• **WORK TASK**:
Find the line containing "Bellabeat app to track" in the listing below. Repeat it exactly, along with each following line up to and including the one containing "beauty, and mindfulness".

════════════════════

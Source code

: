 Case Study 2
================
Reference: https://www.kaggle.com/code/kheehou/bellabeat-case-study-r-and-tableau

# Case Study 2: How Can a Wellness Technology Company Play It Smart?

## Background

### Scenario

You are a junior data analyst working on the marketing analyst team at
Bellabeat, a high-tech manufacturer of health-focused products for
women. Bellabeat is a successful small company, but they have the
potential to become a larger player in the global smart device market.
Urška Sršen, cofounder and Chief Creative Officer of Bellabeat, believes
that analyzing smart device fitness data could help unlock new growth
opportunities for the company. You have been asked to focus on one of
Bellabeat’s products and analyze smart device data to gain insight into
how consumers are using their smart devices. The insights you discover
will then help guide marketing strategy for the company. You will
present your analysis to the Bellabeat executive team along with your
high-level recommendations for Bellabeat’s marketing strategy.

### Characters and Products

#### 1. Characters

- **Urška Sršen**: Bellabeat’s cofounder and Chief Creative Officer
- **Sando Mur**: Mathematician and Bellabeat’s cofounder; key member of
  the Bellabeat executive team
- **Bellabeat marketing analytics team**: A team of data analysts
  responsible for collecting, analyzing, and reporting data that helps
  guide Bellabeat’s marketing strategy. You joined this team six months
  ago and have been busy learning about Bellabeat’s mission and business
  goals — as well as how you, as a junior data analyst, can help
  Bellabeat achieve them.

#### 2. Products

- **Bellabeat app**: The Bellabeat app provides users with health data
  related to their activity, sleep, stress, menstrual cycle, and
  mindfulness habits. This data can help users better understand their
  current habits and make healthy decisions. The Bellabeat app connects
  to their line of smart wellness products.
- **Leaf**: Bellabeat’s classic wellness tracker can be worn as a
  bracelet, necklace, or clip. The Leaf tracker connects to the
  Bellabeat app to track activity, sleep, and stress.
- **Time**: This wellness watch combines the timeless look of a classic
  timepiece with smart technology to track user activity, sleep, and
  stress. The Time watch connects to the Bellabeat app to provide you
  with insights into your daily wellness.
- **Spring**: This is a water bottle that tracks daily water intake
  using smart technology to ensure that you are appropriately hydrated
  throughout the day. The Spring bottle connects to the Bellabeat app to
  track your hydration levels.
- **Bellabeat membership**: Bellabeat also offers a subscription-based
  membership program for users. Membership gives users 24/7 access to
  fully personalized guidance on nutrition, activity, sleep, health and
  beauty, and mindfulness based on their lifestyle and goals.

════════════════════

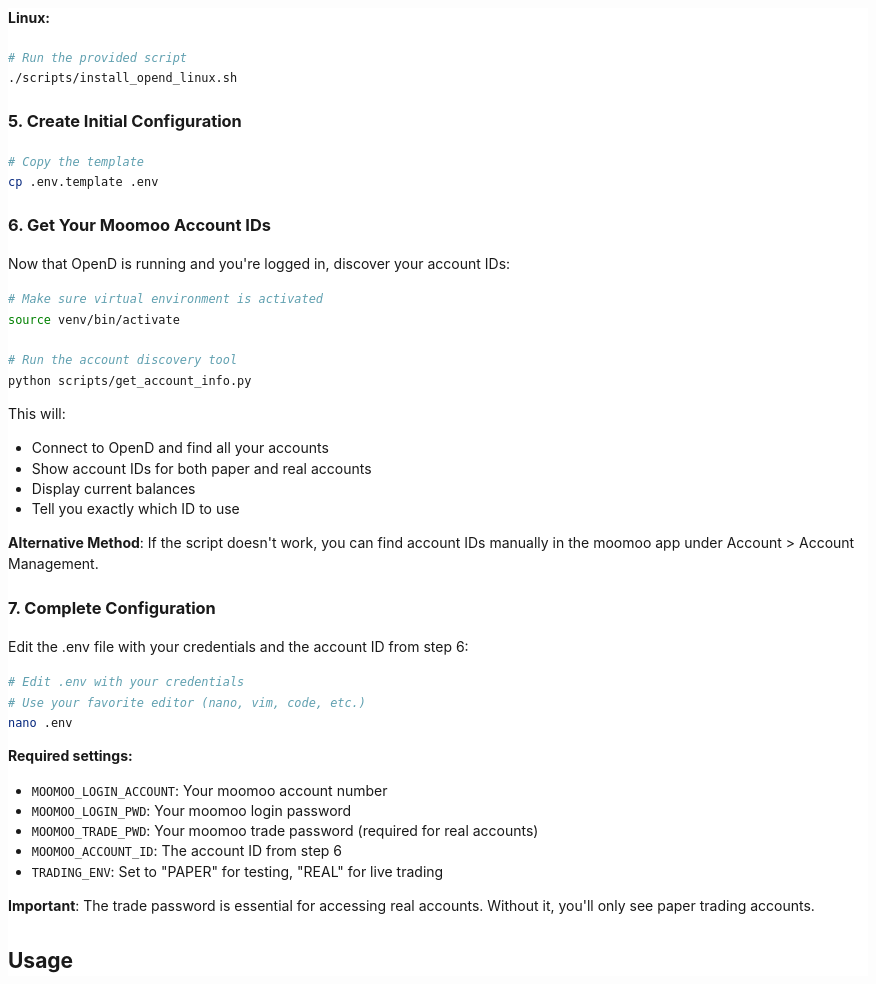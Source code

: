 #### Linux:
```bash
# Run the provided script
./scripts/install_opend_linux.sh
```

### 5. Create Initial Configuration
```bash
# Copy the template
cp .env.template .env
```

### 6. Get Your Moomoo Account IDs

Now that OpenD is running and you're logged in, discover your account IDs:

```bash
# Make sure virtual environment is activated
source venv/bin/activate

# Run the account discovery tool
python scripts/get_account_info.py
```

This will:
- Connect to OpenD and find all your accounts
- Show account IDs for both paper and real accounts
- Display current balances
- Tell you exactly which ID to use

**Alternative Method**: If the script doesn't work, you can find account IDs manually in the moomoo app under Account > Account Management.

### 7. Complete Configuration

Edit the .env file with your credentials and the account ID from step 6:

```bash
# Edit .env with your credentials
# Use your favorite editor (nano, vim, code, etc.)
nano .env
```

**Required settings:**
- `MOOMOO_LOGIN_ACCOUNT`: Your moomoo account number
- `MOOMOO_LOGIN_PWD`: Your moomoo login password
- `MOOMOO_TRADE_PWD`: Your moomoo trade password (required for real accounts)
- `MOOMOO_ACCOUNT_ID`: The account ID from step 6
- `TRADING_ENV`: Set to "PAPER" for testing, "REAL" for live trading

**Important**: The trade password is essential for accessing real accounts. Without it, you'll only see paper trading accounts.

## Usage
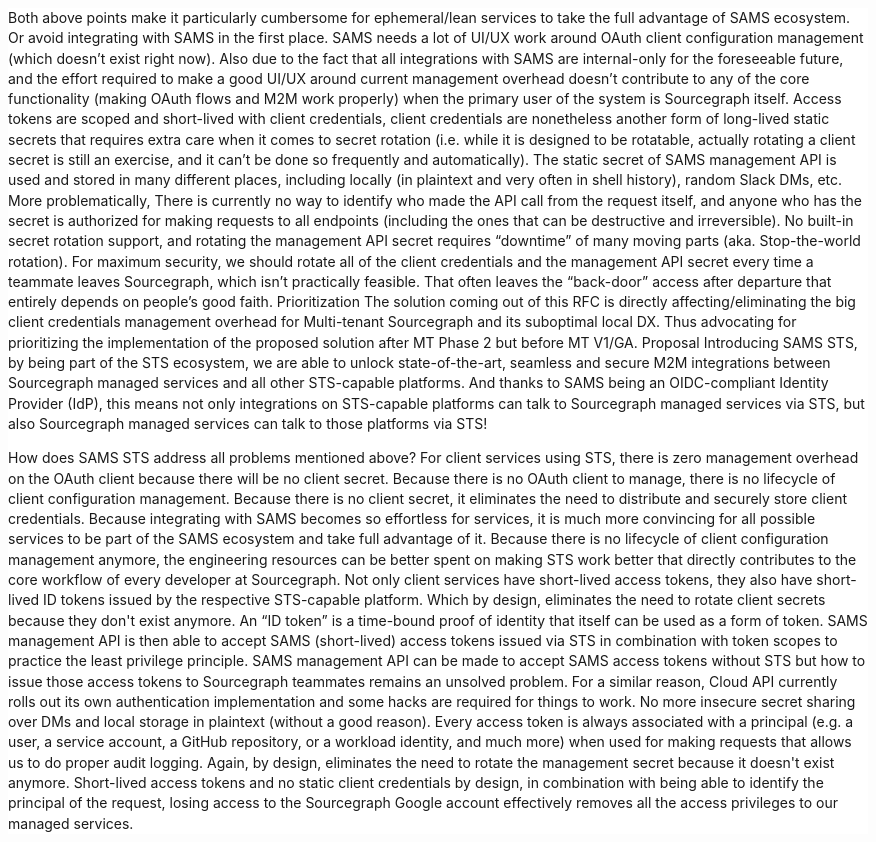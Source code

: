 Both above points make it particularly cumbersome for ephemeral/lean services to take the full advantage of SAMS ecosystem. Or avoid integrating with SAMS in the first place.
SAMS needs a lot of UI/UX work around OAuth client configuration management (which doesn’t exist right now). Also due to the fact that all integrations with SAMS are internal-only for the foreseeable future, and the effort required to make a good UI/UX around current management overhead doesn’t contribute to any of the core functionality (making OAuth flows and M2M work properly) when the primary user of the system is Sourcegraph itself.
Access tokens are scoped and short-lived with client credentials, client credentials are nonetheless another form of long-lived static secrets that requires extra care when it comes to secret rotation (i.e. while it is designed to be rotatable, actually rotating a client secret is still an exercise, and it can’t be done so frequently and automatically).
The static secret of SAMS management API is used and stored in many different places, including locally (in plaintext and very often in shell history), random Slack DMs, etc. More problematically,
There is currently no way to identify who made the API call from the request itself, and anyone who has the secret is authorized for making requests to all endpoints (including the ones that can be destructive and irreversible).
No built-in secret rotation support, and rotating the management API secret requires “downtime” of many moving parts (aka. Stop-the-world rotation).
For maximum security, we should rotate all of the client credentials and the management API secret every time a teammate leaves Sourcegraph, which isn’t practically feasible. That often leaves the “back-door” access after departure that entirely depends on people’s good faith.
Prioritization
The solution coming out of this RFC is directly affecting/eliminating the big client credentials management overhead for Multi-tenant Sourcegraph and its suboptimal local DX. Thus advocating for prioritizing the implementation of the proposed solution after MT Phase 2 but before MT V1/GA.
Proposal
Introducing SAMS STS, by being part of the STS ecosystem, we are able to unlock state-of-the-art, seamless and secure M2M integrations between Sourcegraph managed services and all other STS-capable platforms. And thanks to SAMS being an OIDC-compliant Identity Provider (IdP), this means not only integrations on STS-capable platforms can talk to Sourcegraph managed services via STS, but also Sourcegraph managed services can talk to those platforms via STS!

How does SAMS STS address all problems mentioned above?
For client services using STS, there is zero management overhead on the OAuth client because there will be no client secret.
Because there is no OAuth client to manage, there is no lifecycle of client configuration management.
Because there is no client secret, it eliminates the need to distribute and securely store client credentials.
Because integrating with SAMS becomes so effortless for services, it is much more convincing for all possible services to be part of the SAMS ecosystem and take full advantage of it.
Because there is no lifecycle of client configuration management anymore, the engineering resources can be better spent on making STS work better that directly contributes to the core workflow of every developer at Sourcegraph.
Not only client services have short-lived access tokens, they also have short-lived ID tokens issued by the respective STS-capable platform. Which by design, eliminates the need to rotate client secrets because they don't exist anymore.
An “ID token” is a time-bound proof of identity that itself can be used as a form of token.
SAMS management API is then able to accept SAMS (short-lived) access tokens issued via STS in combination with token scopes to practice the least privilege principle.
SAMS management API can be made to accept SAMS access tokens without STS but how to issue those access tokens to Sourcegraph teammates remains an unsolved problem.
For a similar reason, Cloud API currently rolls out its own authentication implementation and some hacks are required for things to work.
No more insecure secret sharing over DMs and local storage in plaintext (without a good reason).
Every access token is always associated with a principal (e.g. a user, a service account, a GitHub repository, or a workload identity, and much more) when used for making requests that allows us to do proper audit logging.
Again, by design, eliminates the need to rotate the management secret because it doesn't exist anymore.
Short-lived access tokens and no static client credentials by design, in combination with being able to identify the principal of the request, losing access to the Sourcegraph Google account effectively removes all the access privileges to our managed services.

════════════════════

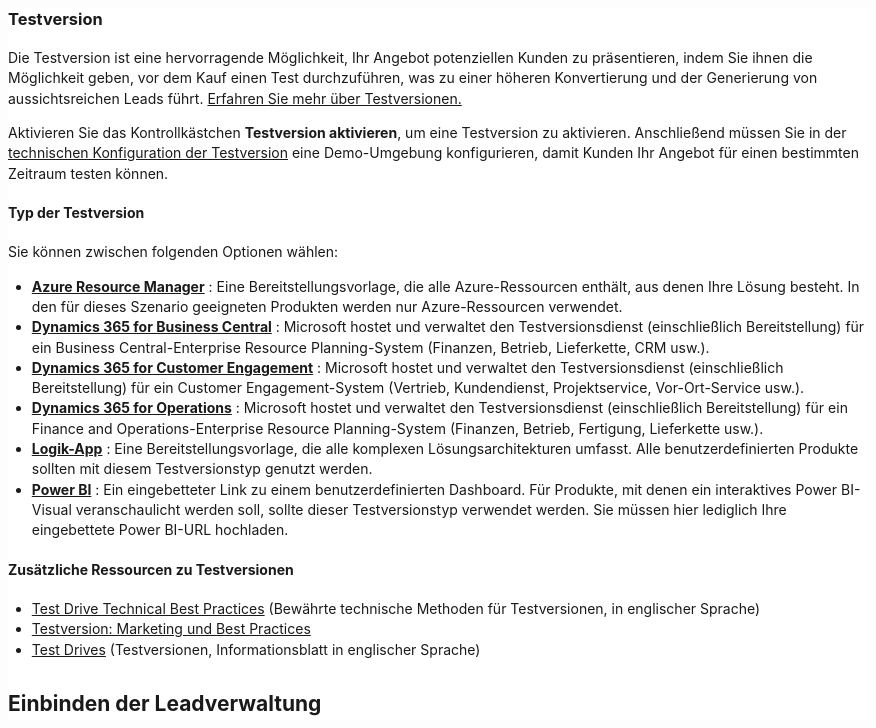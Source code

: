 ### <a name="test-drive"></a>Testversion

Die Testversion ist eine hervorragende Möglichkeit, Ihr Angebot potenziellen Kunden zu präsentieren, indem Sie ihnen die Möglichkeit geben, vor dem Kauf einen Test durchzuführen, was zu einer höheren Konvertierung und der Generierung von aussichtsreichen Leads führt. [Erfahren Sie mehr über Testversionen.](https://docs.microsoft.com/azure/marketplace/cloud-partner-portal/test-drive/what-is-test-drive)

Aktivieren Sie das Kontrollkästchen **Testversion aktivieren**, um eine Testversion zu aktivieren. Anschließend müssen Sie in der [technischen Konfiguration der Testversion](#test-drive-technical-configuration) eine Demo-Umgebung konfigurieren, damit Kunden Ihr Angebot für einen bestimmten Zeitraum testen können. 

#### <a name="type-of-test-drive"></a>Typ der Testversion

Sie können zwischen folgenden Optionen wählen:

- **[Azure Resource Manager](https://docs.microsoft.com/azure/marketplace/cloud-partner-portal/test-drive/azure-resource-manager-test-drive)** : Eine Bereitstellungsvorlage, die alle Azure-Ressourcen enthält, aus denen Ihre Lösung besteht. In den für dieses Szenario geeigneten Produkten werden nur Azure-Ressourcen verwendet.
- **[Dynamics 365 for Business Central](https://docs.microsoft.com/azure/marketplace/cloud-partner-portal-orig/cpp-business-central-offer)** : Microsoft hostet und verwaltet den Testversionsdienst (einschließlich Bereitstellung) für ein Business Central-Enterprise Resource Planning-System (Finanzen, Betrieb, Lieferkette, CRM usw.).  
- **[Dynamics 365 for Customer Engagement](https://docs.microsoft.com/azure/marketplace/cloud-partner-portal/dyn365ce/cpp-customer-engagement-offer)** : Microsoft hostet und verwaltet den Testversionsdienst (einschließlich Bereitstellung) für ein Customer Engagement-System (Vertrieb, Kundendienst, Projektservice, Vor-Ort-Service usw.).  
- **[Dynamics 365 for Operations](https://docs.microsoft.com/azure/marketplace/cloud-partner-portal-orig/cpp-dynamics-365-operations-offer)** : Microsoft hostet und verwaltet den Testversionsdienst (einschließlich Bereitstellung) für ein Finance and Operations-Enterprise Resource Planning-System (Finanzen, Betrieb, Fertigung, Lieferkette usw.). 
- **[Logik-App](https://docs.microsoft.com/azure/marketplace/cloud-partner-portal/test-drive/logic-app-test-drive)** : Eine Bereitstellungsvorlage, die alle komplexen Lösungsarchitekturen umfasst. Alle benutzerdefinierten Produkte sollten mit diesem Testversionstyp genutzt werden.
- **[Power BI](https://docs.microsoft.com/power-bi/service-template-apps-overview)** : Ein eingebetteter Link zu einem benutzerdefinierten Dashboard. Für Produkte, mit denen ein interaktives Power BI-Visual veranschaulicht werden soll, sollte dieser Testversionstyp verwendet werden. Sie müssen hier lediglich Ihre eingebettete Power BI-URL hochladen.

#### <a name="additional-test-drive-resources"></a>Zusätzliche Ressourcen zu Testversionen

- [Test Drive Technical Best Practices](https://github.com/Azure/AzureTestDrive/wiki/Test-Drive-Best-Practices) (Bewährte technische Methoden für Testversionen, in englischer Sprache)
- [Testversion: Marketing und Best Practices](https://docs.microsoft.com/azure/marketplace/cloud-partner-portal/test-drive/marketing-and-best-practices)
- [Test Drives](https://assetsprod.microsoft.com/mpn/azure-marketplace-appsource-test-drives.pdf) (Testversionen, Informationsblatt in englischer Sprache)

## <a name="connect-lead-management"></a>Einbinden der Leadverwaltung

════════════════════

• **ANSWER BELOW**:
  Bellabeat app to track activity, sleep, and stress.
- **Time**: This wellness watch combines the timeless look of a classic
  timepiece with smart technology to track user activity, sleep, and
  stress. The Time watch connects to the Bellabeat app to provide you
  with insights into your daily wellness.
- **Spring**: This is a water bottle that tracks daily water intake
  using smart technology to ensure that you are appropriately hydrated
  throughout the day. The Spring bottle connects to the Bellabeat app to
  track your hydration levels.
- **Bellabeat membership**: Bellabeat also offers a subscription-based
  membership program for users. Membership gives users 24/7 access to
  fully personalized guidance on nutrition, activity, sleep, health and
  beauty, and mindfulness based on their lifestyle and goals.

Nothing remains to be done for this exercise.